Nunca fui a Brasília

Por Pedro Cotrim

Li em miúdo que era uma “metrópole planeada na savana”, uma espécie de delírio grandioso: que povo no seu juízo desdenharia o Rio como capital?

Cresci e 30 anos passaram sobre as minhas leituras acerca da “capital sem semáforos”, com “superquadras”, “eixos monumentais” e outros termos que nos idos de 1980 nos soavam a apocalipse distópico.

Nunca mais tornei à cidade e agora pego num livro do Niemeyer mal arrumado lá por casa. Descubro um arquitecto sem traço de desatino que me fez regressar à única (creio) das suas obras que cheguei a visitar: o museu de Niterói, que nos lança do chão e apanha no mar. A quem for ao Rio basta atravessar a ponte.

Da história que fez se fez história da história:

“As obras prosseguiam, a poeira avermelhada marcava as ruas em construção e os canteiros de serviço quebravam o antigo silêncio daquela área que começava a se povoar. Determinado, Juscelino Kubitcheck nos dava o seu exemplo, indiferente às críticas com que a reacção procurava torpedear o empreendimento, rindo dos que diziam que não haveria vegetação nem jardins, que a água do lago projectado iria desaparecer na terra porosa da nova capital.”

A capital lá está, assente na ciência e na arte. Nada seríamos sem este par.

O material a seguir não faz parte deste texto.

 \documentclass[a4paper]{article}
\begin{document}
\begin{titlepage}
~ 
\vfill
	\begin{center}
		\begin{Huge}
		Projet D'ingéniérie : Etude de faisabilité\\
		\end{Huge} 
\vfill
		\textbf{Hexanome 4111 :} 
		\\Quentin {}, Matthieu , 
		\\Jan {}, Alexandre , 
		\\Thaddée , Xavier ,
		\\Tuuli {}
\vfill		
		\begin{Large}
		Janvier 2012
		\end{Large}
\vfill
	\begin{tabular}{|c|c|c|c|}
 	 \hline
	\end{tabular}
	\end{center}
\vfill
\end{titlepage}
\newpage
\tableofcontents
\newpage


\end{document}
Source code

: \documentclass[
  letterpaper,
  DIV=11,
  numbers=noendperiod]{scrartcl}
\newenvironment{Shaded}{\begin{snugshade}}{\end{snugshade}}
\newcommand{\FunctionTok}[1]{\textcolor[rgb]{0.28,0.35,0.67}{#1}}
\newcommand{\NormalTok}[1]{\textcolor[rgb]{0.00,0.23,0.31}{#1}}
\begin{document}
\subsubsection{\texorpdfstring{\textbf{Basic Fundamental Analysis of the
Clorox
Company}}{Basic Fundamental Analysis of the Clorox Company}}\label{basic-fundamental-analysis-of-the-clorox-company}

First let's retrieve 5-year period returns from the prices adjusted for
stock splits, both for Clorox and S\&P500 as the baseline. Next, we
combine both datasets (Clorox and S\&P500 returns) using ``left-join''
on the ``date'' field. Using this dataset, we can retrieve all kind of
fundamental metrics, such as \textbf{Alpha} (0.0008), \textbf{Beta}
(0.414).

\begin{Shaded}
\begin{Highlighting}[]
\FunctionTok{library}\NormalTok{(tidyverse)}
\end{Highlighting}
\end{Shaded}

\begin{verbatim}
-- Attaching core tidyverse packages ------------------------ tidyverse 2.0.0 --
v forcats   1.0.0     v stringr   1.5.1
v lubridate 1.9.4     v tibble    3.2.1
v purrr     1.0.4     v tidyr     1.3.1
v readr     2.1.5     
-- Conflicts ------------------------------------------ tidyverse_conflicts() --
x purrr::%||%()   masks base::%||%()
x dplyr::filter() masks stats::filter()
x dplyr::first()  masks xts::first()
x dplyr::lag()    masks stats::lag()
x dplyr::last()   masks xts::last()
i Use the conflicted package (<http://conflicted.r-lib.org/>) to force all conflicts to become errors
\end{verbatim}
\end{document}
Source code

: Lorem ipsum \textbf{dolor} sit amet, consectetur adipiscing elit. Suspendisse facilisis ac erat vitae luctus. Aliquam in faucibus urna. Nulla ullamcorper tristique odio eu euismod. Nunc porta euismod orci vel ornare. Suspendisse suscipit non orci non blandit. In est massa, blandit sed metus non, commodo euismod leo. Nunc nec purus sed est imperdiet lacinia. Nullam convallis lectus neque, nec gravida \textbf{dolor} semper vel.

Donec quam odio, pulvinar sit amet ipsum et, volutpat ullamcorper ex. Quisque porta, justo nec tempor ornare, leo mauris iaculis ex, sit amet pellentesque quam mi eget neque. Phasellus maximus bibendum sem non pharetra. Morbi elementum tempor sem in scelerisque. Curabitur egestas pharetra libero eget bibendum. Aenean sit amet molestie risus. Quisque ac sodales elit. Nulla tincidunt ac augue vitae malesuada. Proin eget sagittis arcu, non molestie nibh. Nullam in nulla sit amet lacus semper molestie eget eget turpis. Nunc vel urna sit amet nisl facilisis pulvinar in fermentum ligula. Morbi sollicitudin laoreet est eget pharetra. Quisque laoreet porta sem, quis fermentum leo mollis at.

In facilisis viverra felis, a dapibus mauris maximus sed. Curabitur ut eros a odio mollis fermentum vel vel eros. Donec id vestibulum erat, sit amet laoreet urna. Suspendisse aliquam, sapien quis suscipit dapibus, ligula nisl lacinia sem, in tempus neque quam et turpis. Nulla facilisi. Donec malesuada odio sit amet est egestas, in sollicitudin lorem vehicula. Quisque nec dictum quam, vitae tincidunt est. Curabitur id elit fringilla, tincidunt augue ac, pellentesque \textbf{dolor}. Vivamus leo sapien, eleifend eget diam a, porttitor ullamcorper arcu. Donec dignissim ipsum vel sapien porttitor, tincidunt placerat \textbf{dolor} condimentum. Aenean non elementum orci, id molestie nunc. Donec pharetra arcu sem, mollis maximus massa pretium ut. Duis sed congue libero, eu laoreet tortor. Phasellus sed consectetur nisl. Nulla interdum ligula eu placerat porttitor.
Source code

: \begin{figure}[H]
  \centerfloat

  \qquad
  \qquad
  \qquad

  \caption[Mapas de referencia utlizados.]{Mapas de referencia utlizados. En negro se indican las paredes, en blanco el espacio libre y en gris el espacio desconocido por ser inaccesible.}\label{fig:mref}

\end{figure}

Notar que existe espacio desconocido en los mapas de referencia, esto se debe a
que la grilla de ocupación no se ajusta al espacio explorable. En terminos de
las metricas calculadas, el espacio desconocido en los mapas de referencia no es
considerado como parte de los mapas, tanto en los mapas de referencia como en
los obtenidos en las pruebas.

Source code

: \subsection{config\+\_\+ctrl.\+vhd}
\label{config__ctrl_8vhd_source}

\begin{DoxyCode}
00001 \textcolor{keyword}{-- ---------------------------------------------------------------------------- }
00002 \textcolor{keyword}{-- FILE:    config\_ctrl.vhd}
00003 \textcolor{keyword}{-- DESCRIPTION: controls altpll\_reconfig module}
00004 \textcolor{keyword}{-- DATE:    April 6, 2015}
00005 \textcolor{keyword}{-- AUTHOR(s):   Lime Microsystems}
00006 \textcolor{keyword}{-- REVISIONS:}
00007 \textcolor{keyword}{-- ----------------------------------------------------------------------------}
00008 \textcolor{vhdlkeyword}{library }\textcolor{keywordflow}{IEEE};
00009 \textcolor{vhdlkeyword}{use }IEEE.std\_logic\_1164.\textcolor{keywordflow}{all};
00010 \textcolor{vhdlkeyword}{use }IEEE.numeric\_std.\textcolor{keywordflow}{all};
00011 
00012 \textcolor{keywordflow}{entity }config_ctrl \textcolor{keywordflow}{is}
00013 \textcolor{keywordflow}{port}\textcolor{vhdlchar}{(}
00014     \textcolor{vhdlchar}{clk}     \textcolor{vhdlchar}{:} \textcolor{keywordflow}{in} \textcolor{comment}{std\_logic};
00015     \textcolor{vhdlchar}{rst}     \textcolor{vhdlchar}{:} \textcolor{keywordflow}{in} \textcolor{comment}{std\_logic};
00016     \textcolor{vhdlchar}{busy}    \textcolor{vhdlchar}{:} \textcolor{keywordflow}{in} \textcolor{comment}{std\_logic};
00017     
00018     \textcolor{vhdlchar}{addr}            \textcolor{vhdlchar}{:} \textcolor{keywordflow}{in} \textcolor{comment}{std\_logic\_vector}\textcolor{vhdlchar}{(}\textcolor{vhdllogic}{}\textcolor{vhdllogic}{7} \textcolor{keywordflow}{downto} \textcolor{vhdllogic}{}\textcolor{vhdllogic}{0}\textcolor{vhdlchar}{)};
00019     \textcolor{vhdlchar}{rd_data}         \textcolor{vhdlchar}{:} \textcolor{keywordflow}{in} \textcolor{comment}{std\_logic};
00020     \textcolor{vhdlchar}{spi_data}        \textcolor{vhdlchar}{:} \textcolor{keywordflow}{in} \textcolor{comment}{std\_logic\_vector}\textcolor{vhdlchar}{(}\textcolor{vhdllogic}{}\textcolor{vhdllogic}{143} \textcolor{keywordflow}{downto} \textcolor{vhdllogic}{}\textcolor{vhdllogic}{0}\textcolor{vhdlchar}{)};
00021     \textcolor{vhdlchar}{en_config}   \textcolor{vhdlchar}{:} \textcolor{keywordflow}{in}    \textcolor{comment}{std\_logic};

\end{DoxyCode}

E arquitectura é uma palavra difícil para uma bela arte difícil. Desenhar uma ponte esbelta é mais difícil que desenhar um belo rosto. Sei que agora arquitecto uma viagem a Brasília, o que nunca me passara pela cabeça. Preciso de estrutura e de alguma esquadria em alguns dias da minha cronologia.

Niemeyer conta-nos como foi e como fez para o que foi ter acontecido. Tudo fez para que os que ficassem após o seu salto para o grande vazio não sentissem o grande vazio da sua ida. Um homem centenário que viu a filha morrer com 82 anos de idade, seis meses antes de ele próprio desaparecer.

O seu existencialismo absoluto não o deixava em paz. Os seus olhares sobre o Atlântico sempre tiveram a sombra da finitude e algumas das suas considerações pesam mais que os seus alicerces.

Ainda assim, ri-se connosco do passado:

“Tinha 17 anos, e daí até aos 21, quando casei, minha vida seguiu tranquila, como se o tempo tivesse parado para me deixar brincar um pouco.”

Quando observamos o que nos lega, percebemos que o tempo lhe parou durante 104 anos.